(Dataset items)
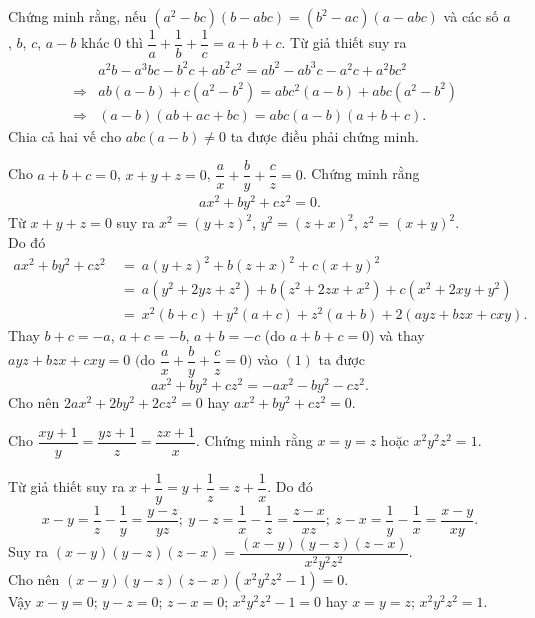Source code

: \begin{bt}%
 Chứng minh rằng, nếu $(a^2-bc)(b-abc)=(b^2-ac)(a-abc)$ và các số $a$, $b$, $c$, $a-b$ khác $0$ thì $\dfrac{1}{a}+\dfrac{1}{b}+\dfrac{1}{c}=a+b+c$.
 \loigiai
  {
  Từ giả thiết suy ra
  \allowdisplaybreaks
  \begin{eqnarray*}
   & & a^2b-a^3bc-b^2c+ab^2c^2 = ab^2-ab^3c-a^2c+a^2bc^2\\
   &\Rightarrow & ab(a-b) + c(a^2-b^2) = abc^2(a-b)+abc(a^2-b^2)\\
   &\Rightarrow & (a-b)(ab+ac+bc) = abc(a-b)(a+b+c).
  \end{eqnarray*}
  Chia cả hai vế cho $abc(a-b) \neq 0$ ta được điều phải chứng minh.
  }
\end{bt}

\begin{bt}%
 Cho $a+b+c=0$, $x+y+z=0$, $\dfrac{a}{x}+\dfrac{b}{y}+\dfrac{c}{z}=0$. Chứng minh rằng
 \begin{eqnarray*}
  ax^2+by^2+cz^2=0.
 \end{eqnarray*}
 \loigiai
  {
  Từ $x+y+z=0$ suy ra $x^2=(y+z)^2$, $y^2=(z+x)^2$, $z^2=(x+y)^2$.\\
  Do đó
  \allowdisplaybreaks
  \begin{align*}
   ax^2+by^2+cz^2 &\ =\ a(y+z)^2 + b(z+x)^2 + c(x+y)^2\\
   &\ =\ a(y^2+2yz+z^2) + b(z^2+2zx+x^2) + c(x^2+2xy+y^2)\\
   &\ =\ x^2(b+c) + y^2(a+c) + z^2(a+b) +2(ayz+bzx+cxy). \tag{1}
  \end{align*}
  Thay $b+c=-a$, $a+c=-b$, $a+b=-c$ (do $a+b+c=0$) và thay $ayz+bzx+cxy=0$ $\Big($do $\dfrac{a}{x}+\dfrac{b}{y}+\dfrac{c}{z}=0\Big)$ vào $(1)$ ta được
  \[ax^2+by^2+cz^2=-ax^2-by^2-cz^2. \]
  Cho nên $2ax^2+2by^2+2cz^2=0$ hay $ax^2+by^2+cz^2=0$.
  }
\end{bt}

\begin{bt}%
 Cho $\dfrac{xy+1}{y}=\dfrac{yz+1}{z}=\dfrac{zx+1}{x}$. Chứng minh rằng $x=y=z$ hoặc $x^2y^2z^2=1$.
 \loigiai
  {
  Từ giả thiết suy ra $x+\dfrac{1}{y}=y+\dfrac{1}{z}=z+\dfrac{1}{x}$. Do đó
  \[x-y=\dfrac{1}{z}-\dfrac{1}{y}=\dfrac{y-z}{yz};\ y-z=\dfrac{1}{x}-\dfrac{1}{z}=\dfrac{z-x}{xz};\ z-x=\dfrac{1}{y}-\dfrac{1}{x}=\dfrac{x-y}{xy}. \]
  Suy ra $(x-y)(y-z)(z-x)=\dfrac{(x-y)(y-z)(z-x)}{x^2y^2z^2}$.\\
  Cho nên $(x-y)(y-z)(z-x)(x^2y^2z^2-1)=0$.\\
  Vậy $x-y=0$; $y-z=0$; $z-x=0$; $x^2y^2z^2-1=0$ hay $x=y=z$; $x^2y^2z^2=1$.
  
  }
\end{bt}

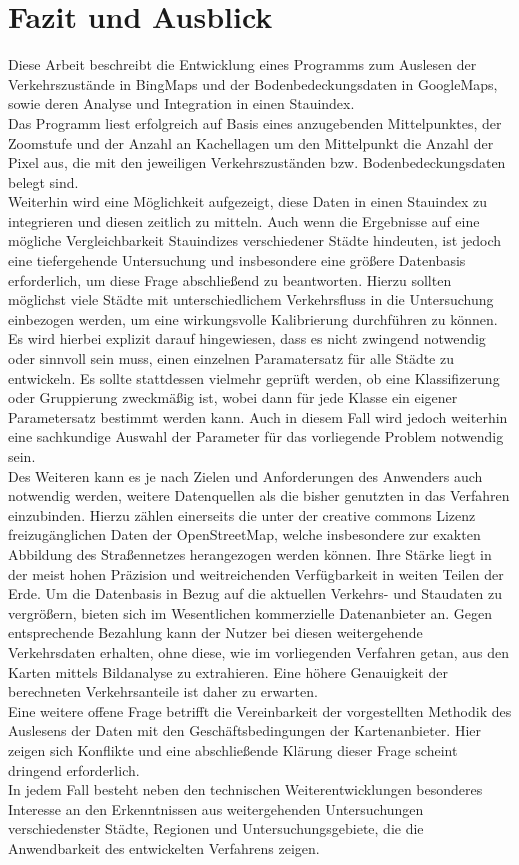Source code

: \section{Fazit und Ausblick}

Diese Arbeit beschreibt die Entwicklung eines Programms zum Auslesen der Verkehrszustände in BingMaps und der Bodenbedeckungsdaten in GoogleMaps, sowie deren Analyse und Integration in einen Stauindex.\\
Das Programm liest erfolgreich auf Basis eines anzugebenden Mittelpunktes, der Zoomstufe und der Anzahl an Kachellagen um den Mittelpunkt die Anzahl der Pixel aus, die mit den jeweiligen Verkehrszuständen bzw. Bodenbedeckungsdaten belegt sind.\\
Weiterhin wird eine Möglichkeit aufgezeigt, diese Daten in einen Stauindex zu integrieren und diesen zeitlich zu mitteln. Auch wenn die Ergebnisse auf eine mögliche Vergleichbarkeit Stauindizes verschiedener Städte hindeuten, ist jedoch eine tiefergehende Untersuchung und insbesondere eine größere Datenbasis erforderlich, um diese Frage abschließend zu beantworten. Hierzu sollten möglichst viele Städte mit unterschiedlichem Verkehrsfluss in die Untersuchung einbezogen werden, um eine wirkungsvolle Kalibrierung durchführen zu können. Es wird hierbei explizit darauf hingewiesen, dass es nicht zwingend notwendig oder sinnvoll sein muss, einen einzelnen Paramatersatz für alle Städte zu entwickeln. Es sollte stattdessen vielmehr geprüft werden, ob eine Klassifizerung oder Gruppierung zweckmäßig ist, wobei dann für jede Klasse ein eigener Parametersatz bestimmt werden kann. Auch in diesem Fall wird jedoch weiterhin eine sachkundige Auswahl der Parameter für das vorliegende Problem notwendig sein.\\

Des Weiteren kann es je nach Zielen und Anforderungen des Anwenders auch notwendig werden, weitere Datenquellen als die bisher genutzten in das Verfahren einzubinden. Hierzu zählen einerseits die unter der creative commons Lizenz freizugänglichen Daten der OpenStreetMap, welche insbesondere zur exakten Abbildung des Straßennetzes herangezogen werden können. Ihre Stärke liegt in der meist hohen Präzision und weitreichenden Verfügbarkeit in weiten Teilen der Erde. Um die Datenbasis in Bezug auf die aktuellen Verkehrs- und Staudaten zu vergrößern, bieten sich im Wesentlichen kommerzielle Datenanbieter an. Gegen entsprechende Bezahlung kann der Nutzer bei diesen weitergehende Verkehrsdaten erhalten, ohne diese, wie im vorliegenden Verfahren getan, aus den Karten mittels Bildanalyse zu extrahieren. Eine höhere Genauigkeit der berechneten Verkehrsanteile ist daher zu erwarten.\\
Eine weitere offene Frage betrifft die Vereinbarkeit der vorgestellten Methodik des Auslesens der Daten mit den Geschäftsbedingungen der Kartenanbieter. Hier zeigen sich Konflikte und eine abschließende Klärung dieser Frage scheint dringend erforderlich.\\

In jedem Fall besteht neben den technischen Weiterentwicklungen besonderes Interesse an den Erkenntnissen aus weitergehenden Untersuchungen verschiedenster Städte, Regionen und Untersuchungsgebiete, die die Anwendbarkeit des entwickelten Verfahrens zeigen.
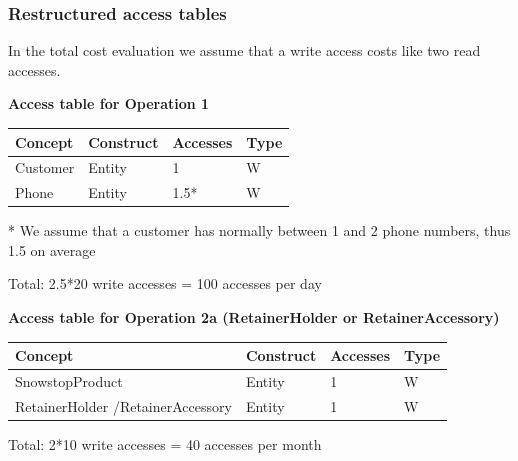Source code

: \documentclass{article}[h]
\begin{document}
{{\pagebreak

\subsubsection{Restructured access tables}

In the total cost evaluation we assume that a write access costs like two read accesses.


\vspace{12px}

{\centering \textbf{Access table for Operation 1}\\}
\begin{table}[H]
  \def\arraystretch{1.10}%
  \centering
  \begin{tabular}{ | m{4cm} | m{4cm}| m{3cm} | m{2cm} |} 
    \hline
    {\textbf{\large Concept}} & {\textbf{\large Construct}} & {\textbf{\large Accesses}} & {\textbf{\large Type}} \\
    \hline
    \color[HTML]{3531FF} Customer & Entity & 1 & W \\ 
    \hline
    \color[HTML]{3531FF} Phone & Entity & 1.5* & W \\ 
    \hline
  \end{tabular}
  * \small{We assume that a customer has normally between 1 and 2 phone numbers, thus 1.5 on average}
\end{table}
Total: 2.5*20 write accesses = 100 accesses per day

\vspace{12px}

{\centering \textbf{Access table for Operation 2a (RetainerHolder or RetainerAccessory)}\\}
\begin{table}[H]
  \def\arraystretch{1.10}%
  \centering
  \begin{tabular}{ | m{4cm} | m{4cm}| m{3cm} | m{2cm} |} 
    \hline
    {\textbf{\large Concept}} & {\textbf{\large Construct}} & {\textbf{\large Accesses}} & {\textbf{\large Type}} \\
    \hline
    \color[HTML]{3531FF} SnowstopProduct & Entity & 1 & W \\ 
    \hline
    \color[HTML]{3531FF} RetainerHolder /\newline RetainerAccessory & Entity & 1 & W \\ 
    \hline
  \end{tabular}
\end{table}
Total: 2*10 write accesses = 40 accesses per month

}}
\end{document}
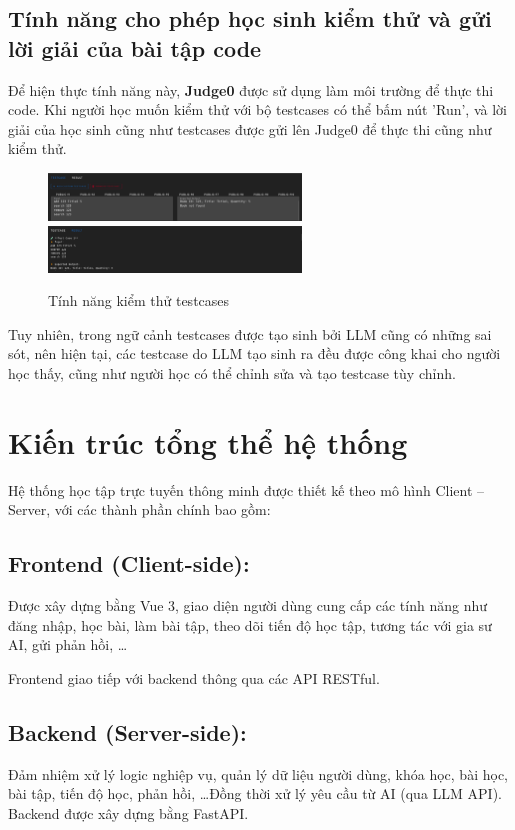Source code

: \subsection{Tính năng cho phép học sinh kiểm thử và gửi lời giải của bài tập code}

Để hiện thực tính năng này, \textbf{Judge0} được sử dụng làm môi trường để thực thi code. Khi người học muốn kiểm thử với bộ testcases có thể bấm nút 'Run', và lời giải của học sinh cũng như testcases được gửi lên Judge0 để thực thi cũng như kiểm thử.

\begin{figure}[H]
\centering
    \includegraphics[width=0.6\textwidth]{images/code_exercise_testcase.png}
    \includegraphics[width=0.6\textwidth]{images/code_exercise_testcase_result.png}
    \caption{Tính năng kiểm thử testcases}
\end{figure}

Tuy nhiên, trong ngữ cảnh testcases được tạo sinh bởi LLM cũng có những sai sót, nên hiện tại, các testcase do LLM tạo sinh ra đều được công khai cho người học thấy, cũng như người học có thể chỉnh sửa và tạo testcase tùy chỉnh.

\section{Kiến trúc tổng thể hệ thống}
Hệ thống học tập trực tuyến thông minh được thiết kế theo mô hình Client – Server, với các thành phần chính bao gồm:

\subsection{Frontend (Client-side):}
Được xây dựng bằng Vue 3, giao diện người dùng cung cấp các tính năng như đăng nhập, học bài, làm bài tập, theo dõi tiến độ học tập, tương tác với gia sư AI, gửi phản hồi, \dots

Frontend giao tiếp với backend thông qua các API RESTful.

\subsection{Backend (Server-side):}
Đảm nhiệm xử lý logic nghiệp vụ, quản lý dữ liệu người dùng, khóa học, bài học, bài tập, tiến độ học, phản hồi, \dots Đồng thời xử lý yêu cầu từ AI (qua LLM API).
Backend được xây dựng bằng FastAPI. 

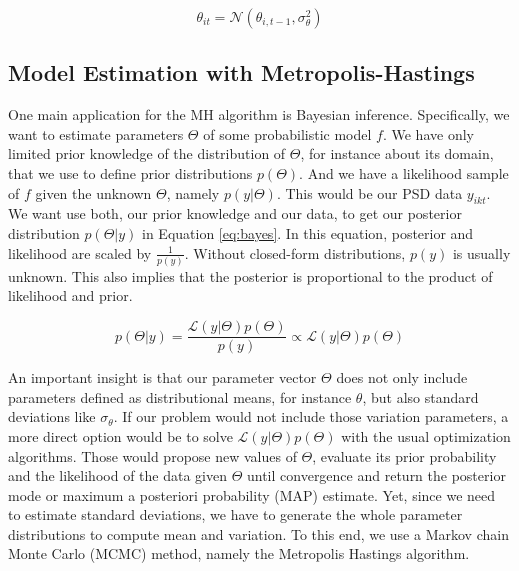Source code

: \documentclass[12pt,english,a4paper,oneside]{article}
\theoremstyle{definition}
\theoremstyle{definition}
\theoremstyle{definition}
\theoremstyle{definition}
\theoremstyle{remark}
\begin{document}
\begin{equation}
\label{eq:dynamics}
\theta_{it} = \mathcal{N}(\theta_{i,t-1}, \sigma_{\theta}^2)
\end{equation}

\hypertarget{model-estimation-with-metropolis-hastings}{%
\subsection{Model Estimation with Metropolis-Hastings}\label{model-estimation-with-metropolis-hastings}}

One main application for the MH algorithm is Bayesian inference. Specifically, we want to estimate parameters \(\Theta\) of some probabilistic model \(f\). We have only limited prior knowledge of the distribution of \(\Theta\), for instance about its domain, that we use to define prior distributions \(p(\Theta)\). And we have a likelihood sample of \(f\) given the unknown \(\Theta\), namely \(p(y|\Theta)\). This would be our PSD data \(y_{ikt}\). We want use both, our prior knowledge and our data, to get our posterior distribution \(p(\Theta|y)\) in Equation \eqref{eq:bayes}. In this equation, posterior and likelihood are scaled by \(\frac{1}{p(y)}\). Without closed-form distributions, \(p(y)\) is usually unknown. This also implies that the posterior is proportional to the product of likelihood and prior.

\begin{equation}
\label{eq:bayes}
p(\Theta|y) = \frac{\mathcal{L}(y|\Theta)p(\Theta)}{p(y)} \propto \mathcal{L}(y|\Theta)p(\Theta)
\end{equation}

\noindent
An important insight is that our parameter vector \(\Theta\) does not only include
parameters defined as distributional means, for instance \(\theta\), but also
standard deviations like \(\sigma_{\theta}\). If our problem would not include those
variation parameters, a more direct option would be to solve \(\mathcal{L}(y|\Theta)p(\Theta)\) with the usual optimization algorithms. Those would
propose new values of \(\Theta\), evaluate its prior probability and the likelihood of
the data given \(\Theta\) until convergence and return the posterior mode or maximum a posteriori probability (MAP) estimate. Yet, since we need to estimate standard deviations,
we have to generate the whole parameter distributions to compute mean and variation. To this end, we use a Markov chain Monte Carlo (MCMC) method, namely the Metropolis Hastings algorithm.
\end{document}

> **WHAT TO PRODUCE**: When a line in the records above contains the word "dựng", copy it.

> **SOLUTION FOR THIS PROBLEM**:
Được xây dựng bằng Vue 3, giao diện người dùng cung cấp các tính năng như đăng nhập, học bài, làm bài tập, theo dõi tiến độ học tập, tương tác với gia sư AI, gửi phản hồi, \dots
Backend được xây dựng bằng FastAPI. 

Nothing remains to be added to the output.